**TASK BRIEF**:
Tally the lines in the data below where the word "biblioteca" appears, and give the tally alone.

INPUT START

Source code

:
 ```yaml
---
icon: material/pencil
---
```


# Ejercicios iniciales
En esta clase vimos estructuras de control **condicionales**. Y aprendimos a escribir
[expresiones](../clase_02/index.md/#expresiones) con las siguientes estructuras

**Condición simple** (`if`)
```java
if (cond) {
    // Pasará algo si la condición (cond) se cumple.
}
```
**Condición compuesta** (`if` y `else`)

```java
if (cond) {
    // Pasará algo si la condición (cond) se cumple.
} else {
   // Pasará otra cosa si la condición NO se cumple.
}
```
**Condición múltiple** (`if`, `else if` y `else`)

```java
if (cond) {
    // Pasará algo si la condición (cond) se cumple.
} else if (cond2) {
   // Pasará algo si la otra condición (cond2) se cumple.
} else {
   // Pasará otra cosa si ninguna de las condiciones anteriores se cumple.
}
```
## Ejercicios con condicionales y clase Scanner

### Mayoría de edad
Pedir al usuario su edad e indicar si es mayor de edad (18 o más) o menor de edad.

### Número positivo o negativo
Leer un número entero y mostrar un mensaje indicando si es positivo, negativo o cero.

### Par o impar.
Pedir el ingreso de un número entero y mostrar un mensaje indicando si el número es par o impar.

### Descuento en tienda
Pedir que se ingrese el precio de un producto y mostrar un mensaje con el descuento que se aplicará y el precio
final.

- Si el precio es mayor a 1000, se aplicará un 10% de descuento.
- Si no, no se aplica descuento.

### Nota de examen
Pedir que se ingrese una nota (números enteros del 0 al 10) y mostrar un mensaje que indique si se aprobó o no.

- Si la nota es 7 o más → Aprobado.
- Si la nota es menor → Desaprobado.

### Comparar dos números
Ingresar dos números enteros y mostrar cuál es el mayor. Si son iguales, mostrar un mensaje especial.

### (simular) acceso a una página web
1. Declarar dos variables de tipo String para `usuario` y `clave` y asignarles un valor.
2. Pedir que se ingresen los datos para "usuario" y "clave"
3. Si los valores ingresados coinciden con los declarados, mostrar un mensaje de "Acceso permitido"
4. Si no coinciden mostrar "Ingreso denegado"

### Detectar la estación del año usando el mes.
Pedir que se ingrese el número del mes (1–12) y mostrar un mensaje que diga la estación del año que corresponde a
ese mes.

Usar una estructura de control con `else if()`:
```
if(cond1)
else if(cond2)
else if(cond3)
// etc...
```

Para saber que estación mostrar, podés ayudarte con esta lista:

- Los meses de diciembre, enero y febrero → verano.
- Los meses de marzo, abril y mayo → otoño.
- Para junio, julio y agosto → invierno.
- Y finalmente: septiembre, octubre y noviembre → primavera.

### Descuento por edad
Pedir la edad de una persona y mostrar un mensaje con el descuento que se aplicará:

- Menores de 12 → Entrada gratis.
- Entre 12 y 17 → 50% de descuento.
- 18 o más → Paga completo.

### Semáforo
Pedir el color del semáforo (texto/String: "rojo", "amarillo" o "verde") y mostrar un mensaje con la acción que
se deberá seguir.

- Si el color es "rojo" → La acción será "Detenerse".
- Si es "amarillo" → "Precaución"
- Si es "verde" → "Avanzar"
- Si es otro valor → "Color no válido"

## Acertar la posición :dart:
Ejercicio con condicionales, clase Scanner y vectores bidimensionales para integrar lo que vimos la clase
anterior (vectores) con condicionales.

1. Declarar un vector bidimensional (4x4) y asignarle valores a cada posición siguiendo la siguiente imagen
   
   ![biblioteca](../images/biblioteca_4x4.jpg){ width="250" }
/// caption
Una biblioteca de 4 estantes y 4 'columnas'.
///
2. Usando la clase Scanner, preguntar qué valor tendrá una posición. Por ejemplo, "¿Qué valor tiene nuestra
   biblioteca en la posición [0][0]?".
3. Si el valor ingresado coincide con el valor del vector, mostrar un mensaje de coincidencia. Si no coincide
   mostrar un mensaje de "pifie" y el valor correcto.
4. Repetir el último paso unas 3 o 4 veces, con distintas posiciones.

INPUT END

**SOLUTION TO THE PROBLEM**:
3